======== THE RECORDS
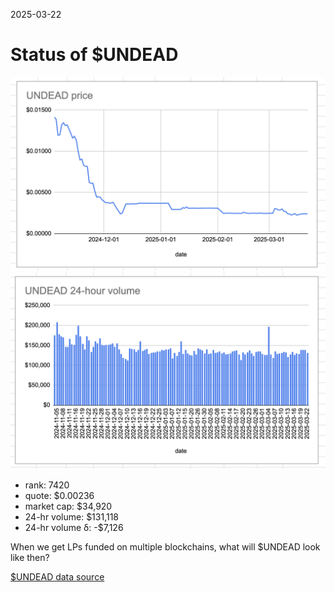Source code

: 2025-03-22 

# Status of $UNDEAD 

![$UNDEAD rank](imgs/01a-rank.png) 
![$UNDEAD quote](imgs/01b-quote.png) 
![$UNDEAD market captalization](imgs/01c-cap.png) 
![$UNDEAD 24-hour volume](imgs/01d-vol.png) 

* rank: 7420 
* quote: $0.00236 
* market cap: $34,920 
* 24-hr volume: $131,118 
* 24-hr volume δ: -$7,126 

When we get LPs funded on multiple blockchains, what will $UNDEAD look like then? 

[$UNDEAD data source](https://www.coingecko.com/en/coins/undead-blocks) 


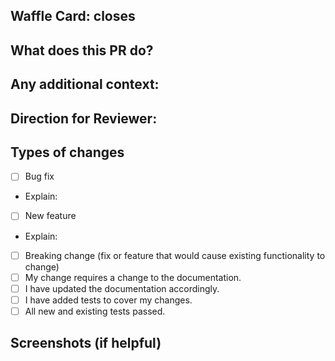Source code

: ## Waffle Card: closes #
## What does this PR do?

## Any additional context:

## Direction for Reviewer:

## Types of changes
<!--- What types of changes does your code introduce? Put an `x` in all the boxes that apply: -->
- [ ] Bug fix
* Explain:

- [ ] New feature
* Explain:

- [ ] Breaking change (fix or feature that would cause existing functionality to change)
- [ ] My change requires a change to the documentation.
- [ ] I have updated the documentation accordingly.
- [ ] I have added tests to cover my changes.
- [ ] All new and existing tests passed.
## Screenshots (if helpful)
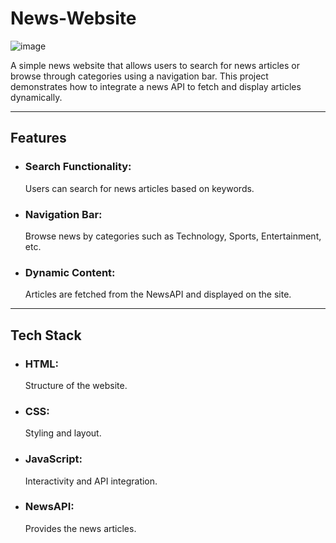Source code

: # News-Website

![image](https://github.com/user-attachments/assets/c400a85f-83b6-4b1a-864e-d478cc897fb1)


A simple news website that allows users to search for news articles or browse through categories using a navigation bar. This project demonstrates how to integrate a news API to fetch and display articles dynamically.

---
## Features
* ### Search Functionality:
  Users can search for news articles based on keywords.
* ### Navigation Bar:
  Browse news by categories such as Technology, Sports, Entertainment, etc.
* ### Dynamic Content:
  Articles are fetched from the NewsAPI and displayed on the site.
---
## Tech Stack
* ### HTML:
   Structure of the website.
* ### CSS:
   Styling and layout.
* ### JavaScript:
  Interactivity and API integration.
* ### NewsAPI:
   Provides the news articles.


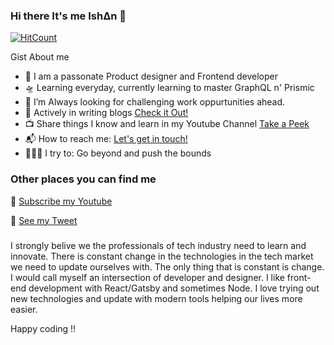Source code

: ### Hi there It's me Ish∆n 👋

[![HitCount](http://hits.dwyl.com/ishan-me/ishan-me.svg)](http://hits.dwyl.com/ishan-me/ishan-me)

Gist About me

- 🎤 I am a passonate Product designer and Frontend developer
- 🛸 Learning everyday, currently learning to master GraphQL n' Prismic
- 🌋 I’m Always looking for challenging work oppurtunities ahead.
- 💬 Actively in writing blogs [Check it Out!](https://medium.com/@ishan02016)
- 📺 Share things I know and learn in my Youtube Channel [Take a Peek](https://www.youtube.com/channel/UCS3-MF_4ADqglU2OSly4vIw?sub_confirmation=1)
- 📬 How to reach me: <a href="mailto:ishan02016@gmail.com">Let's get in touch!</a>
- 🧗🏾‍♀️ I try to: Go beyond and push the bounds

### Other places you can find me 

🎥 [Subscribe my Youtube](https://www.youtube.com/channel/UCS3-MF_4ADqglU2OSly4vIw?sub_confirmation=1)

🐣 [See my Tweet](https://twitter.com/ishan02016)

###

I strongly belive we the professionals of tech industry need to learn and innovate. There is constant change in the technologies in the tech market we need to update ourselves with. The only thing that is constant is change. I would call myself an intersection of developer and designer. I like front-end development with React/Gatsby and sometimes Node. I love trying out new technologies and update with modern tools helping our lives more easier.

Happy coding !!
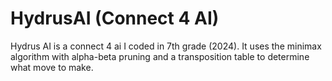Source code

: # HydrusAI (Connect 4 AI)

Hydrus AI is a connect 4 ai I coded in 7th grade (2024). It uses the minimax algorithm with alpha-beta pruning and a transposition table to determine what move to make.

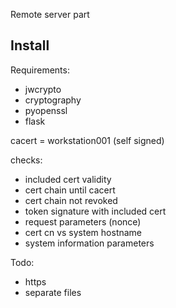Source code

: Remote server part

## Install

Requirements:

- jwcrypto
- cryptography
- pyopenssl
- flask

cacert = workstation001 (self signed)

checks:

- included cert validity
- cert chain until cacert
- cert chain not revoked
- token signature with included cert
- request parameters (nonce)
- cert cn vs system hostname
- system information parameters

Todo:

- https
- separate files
================
» ABOUT THIS EXERCISE
A faithful copy of the records above is needed, with the pictures left out.

» EXERCISE RESULT
Source code

: 2025-03-22 

# Status of $UNDEAD 

![$UNDEAD rank](imgs/01a-rank.png) 
![$UNDEAD quote](imgs/01b-quote.png) 
![$UNDEAD market captalization](imgs/01c-cap.png) 
![$UNDEAD 24-hour volume](imgs/01d-vol.png) 

* rank: 7420 
* quote: $0.00236 
* market cap: $34,920 
* 24-hr volume: $131,118 
* 24-hr volume δ: -$7,126 

When we get LPs funded on multiple blockchains, what will $UNDEAD look like then? 

[$UNDEAD data source](https://www.coingecko.com/en/coins/undead-blocks) 


Source code

: ## Waffle Card: closes #
## What does this PR do?

## Any additional context:

## Direction for Reviewer:

## Types of changes
<!--- What types of changes does your code introduce? Put an `x` in all the boxes that apply: -->
- [ ] Bug fix
* Explain:

- [ ] New feature
* Explain:

- [ ] Breaking change (fix or feature that would cause existing functionality to change)
- [ ] My change requires a change to the documentation.
- [ ] I have updated the documentation accordingly.
- [ ] I have added tests to cover my changes.
- [ ] All new and existing tests passed.
## Screenshots (if helpful)
Source code

: # News-Website

![image](https://github.com/user-attachments/assets/c400a85f-83b6-4b1a-864e-d478cc897fb1)


A simple news website that allows users to search for news articles or browse through categories using a navigation bar. This project demonstrates how to integrate a news API to fetch and display articles dynamically.

---
## Features
* ### Search Functionality:
  Users can search for news articles based on keywords.
* ### Navigation Bar:
  Browse news by categories such as Technology, Sports, Entertainment, etc.
* ### Dynamic Content:
  Articles are fetched from the NewsAPI and displayed on the site.
---
## Tech Stack
* ### HTML:
   Structure of the website.
* ### CSS:
   Styling and layout.
* ### JavaScript:
  Interactivity and API integration.
* ### NewsAPI:
   Provides the news articles.


Source code

: ### Hi there It's me Ish∆n 👋

[![HitCount](http://hits.dwyl.com/ishan-me/ishan-me.svg)](http://hits.dwyl.com/ishan-me/ishan-me)

Gist About me

- 🎤 I am a passonate Product designer and Frontend developer
- 🛸 Learning everyday, currently learning to master GraphQL n' Prismic
- 🌋 I’m Always looking for challenging work oppurtunities ahead.
- 💬 Actively in writing blogs [Check it Out!](https://medium.com/@ishan02016)
- 📺 Share things I know and learn in my Youtube Channel [Take a Peek](https://www.youtube.com/channel/UCS3-MF_4ADqglU2OSly4vIw?sub_confirmation=1)
- 📬 How to reach me: <a href="mailto:ishan02016@gmail.com">Let's get in touch!</a>
- 🧗🏾‍♀️ I try to: Go beyond and push the bounds

### Other places you can find me 

🎥 [Subscribe my Youtube](https://www.youtube.com/channel/UCS3-MF_4ADqglU2OSly4vIw?sub_confirmation=1)

🐣 [See my Tweet](https://twitter.com/ishan02016)

###

I strongly belive we the professionals of tech industry need to learn and innovate. There is constant change in the technologies in the tech market we need to update ourselves with. The only thing that is constant is change. I would call myself an intersection of developer and designer. I like front-end development with React/Gatsby and sometimes Node. I love trying out new technologies and update with modern tools helping our lives more easier.

Happy coding !!
Source code

: # HydrusAI (Connect 4 AI)

Hydrus AI is a connect 4 ai I coded in 7th grade (2024). It uses the minimax algorithm with alpha-beta pruning and a transposition table to determine what move to make.

Source code

: Remote server part

## Install

Requirements:

- jwcrypto
- cryptography
- pyopenssl
- flask

cacert = workstation001 (self signed)

checks:

- included cert validity
- cert chain until cacert
- cert chain not revoked
- token signature with included cert
- request parameters (nonce)
- cert cn vs system hostname
- system information parameters

Todo:

- https
- separate files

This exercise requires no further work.